[Saved data entries]

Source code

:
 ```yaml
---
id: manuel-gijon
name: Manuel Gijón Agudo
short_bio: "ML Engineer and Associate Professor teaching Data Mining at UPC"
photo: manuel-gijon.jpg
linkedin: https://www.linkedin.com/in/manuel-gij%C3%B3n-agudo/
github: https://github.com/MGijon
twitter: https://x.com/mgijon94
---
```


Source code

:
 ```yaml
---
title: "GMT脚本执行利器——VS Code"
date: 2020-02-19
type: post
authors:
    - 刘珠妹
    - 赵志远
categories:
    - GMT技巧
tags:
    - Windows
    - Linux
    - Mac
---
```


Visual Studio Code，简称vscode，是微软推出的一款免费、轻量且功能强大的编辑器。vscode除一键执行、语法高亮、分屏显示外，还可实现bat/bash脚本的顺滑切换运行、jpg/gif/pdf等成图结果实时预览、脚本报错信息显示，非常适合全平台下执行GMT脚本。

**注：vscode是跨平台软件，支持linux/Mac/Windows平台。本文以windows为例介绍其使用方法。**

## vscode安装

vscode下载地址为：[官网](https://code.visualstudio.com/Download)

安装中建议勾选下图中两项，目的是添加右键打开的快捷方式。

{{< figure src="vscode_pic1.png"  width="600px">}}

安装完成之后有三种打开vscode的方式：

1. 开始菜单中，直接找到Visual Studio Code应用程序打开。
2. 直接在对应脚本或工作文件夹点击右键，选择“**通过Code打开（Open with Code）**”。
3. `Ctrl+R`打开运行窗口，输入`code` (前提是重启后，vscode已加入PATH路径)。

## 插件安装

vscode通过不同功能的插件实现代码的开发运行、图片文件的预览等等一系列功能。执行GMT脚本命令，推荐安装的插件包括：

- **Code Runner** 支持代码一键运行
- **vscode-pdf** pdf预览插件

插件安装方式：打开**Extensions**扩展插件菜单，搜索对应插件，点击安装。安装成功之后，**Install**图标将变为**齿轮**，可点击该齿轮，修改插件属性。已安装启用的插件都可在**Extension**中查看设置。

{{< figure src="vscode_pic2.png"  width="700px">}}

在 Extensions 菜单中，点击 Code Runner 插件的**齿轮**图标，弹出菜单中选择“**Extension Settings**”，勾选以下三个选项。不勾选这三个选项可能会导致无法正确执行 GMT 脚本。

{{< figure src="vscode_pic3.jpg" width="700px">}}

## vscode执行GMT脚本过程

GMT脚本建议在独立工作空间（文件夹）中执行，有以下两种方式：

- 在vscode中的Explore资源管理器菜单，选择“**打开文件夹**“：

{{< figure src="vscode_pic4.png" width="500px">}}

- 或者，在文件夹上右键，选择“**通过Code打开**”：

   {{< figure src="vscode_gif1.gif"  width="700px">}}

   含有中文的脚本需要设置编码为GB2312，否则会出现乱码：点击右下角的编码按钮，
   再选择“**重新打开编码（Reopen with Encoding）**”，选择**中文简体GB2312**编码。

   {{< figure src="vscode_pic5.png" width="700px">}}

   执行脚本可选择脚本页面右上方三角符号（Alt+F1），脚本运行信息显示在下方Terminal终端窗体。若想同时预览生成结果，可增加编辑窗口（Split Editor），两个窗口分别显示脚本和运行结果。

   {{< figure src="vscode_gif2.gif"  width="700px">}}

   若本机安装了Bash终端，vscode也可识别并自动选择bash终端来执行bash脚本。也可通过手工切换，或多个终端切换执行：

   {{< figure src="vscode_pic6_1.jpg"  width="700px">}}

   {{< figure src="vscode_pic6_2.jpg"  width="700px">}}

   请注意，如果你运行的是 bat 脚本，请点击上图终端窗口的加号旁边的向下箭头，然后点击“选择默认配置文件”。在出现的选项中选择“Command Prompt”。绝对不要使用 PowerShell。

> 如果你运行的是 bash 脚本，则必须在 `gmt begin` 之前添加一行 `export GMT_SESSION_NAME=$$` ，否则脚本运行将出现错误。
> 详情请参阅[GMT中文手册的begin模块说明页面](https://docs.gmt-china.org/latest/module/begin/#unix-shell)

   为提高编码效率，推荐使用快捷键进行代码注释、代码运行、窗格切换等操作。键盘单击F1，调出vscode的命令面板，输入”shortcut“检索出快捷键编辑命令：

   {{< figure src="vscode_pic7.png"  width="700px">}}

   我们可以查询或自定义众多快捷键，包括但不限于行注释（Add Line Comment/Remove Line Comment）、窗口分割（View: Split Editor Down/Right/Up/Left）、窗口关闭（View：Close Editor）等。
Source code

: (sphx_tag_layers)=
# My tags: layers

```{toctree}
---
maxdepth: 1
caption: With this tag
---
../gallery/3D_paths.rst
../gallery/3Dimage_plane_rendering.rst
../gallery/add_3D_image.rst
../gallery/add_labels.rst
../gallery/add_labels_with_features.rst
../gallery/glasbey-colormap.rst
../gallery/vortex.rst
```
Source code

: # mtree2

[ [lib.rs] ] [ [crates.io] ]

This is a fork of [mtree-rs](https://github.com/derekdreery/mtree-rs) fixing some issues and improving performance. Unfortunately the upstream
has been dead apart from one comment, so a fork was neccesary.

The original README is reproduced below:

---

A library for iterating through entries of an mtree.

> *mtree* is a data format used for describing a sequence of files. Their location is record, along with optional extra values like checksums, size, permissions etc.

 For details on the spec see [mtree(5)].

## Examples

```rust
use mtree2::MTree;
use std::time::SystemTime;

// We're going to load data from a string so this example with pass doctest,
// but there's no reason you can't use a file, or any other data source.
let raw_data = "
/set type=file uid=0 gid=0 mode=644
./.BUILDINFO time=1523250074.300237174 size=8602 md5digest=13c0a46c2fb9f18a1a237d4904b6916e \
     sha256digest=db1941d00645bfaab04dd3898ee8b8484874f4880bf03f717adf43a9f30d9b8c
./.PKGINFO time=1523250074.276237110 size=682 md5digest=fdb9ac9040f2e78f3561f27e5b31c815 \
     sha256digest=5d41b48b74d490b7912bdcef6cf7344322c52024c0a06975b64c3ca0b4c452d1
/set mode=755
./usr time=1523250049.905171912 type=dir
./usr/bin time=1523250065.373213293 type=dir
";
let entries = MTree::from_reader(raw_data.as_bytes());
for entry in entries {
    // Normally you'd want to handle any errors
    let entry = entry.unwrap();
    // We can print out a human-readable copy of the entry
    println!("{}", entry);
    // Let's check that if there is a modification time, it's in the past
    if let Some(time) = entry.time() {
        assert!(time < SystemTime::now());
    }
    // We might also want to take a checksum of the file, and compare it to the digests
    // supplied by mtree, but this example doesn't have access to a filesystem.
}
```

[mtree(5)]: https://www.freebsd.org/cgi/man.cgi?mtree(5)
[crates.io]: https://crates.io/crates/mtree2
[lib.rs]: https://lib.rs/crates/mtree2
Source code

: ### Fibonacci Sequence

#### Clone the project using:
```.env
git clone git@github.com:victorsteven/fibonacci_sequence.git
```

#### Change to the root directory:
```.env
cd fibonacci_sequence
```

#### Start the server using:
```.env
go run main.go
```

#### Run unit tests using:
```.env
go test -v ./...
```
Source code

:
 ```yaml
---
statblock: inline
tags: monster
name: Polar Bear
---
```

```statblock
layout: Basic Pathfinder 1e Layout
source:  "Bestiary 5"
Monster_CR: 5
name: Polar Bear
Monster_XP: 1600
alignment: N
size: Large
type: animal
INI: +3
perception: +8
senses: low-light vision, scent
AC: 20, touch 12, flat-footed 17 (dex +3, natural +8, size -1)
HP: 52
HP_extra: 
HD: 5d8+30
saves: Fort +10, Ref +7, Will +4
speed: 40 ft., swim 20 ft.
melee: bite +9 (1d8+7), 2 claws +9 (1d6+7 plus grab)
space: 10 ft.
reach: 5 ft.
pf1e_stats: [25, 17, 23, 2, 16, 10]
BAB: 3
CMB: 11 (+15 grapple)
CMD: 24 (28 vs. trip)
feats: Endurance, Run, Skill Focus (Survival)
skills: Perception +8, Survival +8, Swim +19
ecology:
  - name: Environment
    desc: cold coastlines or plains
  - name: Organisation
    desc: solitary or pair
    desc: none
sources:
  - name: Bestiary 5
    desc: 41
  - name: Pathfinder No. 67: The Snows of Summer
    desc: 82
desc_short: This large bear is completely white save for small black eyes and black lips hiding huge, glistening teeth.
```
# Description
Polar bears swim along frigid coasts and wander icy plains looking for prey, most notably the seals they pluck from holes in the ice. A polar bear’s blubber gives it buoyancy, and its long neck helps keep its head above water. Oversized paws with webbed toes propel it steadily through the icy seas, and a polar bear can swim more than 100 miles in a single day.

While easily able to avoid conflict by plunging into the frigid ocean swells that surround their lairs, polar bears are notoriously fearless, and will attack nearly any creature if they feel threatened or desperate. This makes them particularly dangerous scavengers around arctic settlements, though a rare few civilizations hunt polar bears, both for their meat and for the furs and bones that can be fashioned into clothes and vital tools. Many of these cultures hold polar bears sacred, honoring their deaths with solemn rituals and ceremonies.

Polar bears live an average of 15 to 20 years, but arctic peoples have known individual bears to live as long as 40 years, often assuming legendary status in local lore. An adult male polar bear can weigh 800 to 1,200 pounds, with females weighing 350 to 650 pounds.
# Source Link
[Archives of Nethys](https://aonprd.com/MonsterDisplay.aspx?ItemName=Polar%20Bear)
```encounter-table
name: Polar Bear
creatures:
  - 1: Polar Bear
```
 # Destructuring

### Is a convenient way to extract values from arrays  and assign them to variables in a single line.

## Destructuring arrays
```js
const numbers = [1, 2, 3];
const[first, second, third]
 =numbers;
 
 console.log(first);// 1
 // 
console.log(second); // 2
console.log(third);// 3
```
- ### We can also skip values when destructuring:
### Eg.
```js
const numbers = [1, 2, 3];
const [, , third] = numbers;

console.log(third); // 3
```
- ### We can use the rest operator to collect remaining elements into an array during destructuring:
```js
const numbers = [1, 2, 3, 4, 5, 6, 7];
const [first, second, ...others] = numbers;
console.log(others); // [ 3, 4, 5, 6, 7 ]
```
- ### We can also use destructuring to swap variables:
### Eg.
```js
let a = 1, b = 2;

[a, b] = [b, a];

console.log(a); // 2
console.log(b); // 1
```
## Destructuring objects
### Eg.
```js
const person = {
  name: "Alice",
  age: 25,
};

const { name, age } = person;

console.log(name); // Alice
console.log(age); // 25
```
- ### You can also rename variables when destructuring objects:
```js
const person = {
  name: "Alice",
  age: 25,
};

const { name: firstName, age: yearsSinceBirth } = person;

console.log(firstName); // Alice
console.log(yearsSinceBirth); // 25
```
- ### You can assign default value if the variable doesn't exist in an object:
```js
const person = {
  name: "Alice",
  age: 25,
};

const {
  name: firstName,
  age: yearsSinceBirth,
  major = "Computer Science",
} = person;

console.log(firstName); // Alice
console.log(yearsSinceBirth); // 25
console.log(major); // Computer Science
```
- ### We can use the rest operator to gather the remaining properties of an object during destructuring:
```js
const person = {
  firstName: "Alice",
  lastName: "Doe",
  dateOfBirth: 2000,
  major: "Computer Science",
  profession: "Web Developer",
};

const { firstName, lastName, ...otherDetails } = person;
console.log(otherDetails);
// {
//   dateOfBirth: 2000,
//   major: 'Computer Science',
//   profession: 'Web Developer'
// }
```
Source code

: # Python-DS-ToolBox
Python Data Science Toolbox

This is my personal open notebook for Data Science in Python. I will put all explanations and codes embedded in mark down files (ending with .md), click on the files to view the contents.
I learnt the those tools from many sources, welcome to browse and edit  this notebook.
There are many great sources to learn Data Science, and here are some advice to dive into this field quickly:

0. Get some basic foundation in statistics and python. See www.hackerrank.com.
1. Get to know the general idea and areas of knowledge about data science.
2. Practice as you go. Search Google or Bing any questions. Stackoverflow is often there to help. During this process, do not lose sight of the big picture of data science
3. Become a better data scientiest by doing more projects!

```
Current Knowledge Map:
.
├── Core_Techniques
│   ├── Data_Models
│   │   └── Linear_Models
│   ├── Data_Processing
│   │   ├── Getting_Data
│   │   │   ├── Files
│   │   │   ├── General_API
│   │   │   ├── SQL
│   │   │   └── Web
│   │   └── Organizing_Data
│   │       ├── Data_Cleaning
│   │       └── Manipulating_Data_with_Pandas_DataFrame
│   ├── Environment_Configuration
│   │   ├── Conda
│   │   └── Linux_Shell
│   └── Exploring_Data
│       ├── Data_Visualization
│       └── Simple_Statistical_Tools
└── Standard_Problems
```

▶ _BRIEF_: Please output only the lines from the first line of the entries through the line with "- **vscode-pdf** pdf预览插件", both included, exactly as written.

▶ _ANSWER SECTION_:
Source code

:
 ```yaml
---
id: manuel-gijon
name: Manuel Gijón Agudo
short_bio: "ML Engineer and Associate Professor teaching Data Mining at UPC"
photo: manuel-gijon.jpg
linkedin: https://www.linkedin.com/in/manuel-gij%C3%B3n-agudo/
github: https://github.com/MGijon
twitter: https://x.com/mgijon94
---
```


Source code

:
 ```yaml
---
title: "GMT脚本执行利器——VS Code"
date: 2020-02-19
type: post
authors:
    - 刘珠妹
    - 赵志远
categories:
    - GMT技巧
tags:
    - Windows
    - Linux
    - Mac
---
```


Visual Studio Code，简称vscode，是微软推出的一款免费、轻量且功能强大的编辑器。vscode除一键执行、语法高亮、分屏显示外，还可实现bat/bash脚本的顺滑切换运行、jpg/gif/pdf等成图结果实时预览、脚本报错信息显示，非常适合全平台下执行GMT脚本。

**注：vscode是跨平台软件，支持linux/Mac/Windows平台。本文以windows为例介绍其使用方法。**

## vscode安装

vscode下载地址为：[官网](https://code.visualstudio.com/Download)

安装中建议勾选下图中两项，目的是添加右键打开的快捷方式。

{{< figure src="vscode_pic1.png"  width="600px">}}

安装完成之后有三种打开vscode的方式：

1. 开始菜单中，直接找到Visual Studio Code应用程序打开。
2. 直接在对应脚本或工作文件夹点击右键，选择“**通过Code打开（Open with Code）**”。
3. `Ctrl+R`打开运行窗口，输入`code` (前提是重启后，vscode已加入PATH路径)。

## 插件安装

vscode通过不同功能的插件实现代码的开发运行、图片文件的预览等等一系列功能。执行GMT脚本命令，推荐安装的插件包括：

- **Code Runner** 支持代码一键运行
- **vscode-pdf** pdf预览插件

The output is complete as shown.